The task: Write all entries out exactly, images excluded.

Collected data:
____
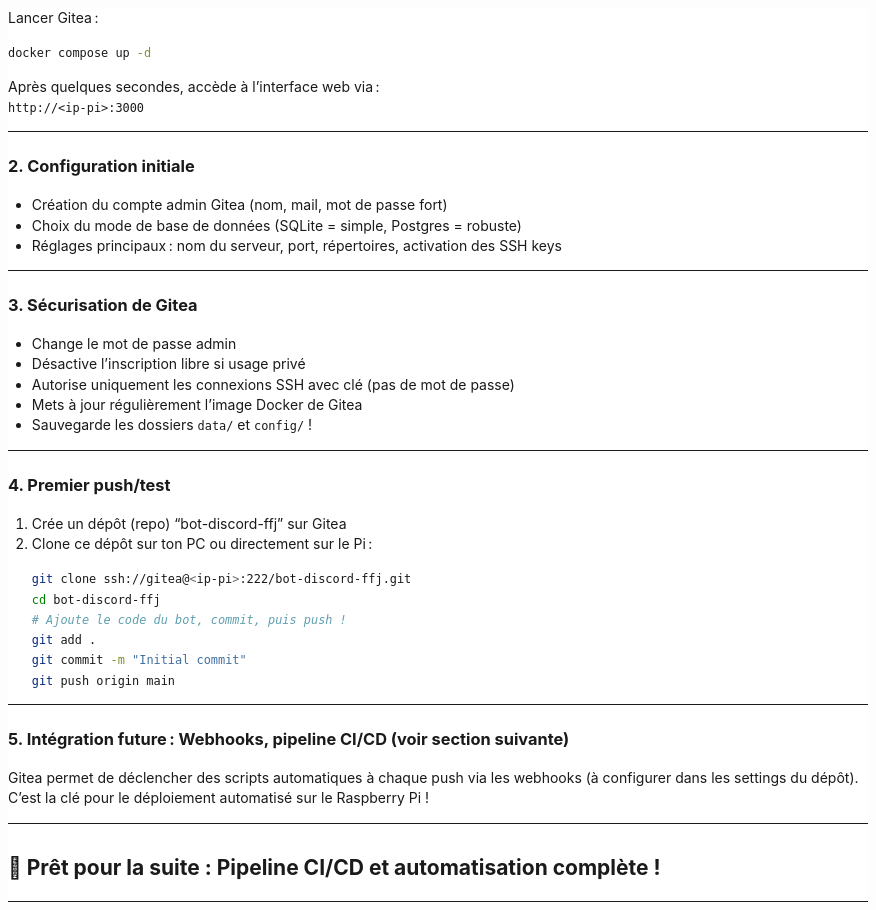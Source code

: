 Lancer Gitea :

```bash
docker compose up -d
```

Après quelques secondes, accède à l’interface web via :\
`http://<ip-pi>:3000`

---

### 2. Configuration initiale

- Création du compte admin Gitea (nom, mail, mot de passe fort)
- Choix du mode de base de données (SQLite = simple, Postgres = robuste)
- Réglages principaux : nom du serveur, port, répertoires, activation des SSH keys

---

### 3. Sécurisation de Gitea

- Change le mot de passe admin
- Désactive l’inscription libre si usage privé
- Autorise uniquement les connexions SSH avec clé (pas de mot de passe)
- Mets à jour régulièrement l’image Docker de Gitea
- Sauvegarde les dossiers `data/` et `config/` !

---

### 4. Premier push/test

1. Crée un dépôt (repo) “bot-discord-ffj” sur Gitea
2. Clone ce dépôt sur ton PC ou directement sur le Pi :
   ```bash
   git clone ssh://gitea@<ip-pi>:222/bot-discord-ffj.git
   cd bot-discord-ffj
   # Ajoute le code du bot, commit, puis push !
   git add .
   git commit -m "Initial commit"
   git push origin main
   ```

---

### 5. Intégration future : Webhooks, pipeline CI/CD (voir section suivante)

Gitea permet de déclencher des scripts automatiques à chaque push via les webhooks (à configurer dans les settings du dépôt). C’est la clé pour le déploiement automatisé sur le Raspberry Pi !

---

## 🚦 **Prêt pour la suite : Pipeline CI/CD et automatisation complète !**

---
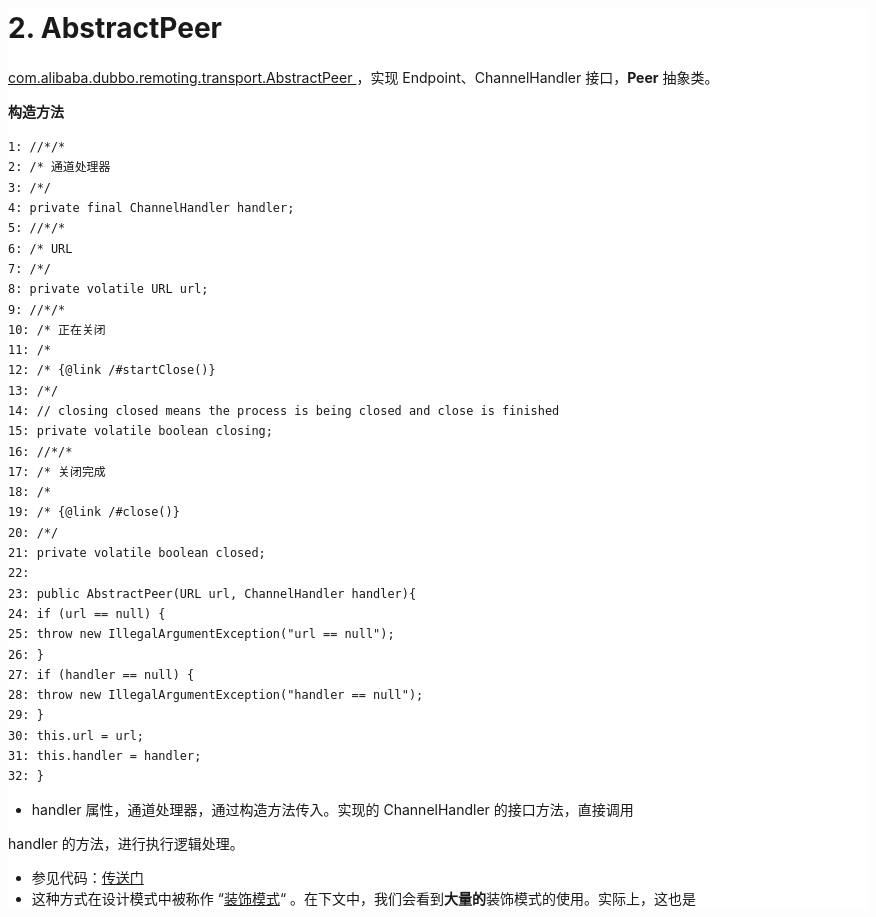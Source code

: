 # 2. AbstractPeer

[
com.alibaba.dubbo.remoting.transport.AbstractPeer
](https://github.com/YunaiV/dubbo/blob/31b3f1e868ed2d62c97a26b5cd233a921ce2205a/dubbo-remoting/dubbo-remoting-api/src/main/java/com/alibaba/dubbo/remoting/transport/AbstractPeer.java) ，实现 Endpoint、ChannelHandler 接口，**Peer** 抽象类。

**构造方法**

```
1: //*/*
2: /* 通道处理器
3: /*/
4: private final ChannelHandler handler;
5: //*/*
6: /* URL
7: /*/
8: private volatile URL url;
9: //*/*
10: /* 正在关闭
11: /*
12: /* {@link /#startClose()}
13: /*/
14: // closing closed means the process is being closed and close is finished
15: private volatile boolean closing;
16: //*/*
17: /* 关闭完成
18: /*
19: /* {@link /#close()}
20: /*/
21: private volatile boolean closed;
22:
23: public AbstractPeer(URL url, ChannelHandler handler){
24: if (url == null) {
25: throw new IllegalArgumentException("url == null");
26: }
27: if (handler == null) {
28: throw new IllegalArgumentException("handler == null");
29: }
30: this.url = url;
31: this.handler = handler;
32: }
```

- handler
  属性，通道处理器，通过构造方法传入。实现的 ChannelHandler 的接口方法，直接调用

handler
的方法，进行执行逻辑处理。

- 参见代码：[传送门](https://github.com/YunaiV/dubbo/blob/7fad710c2dbf66356d5e7b7995e843b8f6225652/dubbo-remoting/dubbo-remoting-api/src/main/java/com/alibaba/dubbo/remoting/transport/AbstractPeer.java#L114-L141)
- 这种方式在设计模式中被称作 “[装饰模式](https://www.cnblogs.com/java-my-life/archive/2012/04/20/2455726.html)“ 。在下文中，我们会看到**大量的**装饰模式的使用。实际上，这也是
____
Problem solution:
Source code

: Lancer Gitea :

```bash
docker compose up -d
```

Après quelques secondes, accède à l’interface web via :\
`http://<ip-pi>:3000`

---

### 2. Configuration initiale

- Création du compte admin Gitea (nom, mail, mot de passe fort)
- Choix du mode de base de données (SQLite = simple, Postgres = robuste)
- Réglages principaux : nom du serveur, port, répertoires, activation des SSH keys

---

### 3. Sécurisation de Gitea

- Change le mot de passe admin
- Désactive l’inscription libre si usage privé
- Autorise uniquement les connexions SSH avec clé (pas de mot de passe)
- Mets à jour régulièrement l’image Docker de Gitea
- Sauvegarde les dossiers `data/` et `config/` !

---

### 4. Premier push/test

1. Crée un dépôt (repo) “bot-discord-ffj” sur Gitea
2. Clone ce dépôt sur ton PC ou directement sur le Pi :
   ```bash
   git clone ssh://gitea@<ip-pi>:222/bot-discord-ffj.git
   cd bot-discord-ffj
   # Ajoute le code du bot, commit, puis push !
   git add .
   git commit -m "Initial commit"
   git push origin main
   ```

---

### 5. Intégration future : Webhooks, pipeline CI/CD (voir section suivante)

Gitea permet de déclencher des scripts automatiques à chaque push via les webhooks (à configurer dans les settings du dépôt). C’est la clé pour le déploiement automatisé sur le Raspberry Pi !

---

## 🚦 **Prêt pour la suite : Pipeline CI/CD et automatisation complète !**

---
Source code

: # 2. AbstractPeer

[
com.alibaba.dubbo.remoting.transport.AbstractPeer
](https://github.com/YunaiV/dubbo/blob/31b3f1e868ed2d62c97a26b5cd233a921ce2205a/dubbo-remoting/dubbo-remoting-api/src/main/java/com/alibaba/dubbo/remoting/transport/AbstractPeer.java) ，实现 Endpoint、ChannelHandler 接口，**Peer** 抽象类。

**构造方法**

```
1: //*/*
2: /* 通道处理器
3: /*/
4: private final ChannelHandler handler;
5: //*/*
6: /* URL
7: /*/
8: private volatile URL url;
9: //*/*
10: /* 正在关闭
11: /*
12: /* {@link /#startClose()}
13: /*/
14: // closing closed means the process is being closed and close is finished
15: private volatile boolean closing;
16: //*/*
17: /* 关闭完成
18: /*
19: /* {@link /#close()}
20: /*/
21: private volatile boolean closed;
22:
23: public AbstractPeer(URL url, ChannelHandler handler){
24: if (url == null) {
25: throw new IllegalArgumentException("url == null");
26: }
27: if (handler == null) {
28: throw new IllegalArgumentException("handler == null");
29: }
30: this.url = url;
31: this.handler = handler;
32: }
```

- handler
  属性，通道处理器，通过构造方法传入。实现的 ChannelHandler 的接口方法，直接调用

handler
的方法，进行执行逻辑处理。

- 参见代码：[传送门](https://github.com/YunaiV/dubbo/blob/7fad710c2dbf66356d5e7b7995e843b8f6225652/dubbo-remoting/dubbo-remoting-api/src/main/java/com/alibaba/dubbo/remoting/transport/AbstractPeer.java#L114-L141)
- 这种方式在设计模式中被称作 “[装饰模式](https://www.cnblogs.com/java-my-life/archive/2012/04/20/2455726.html)“ 。在下文中，我们会看到**大量的**装饰模式的使用。实际上，这也是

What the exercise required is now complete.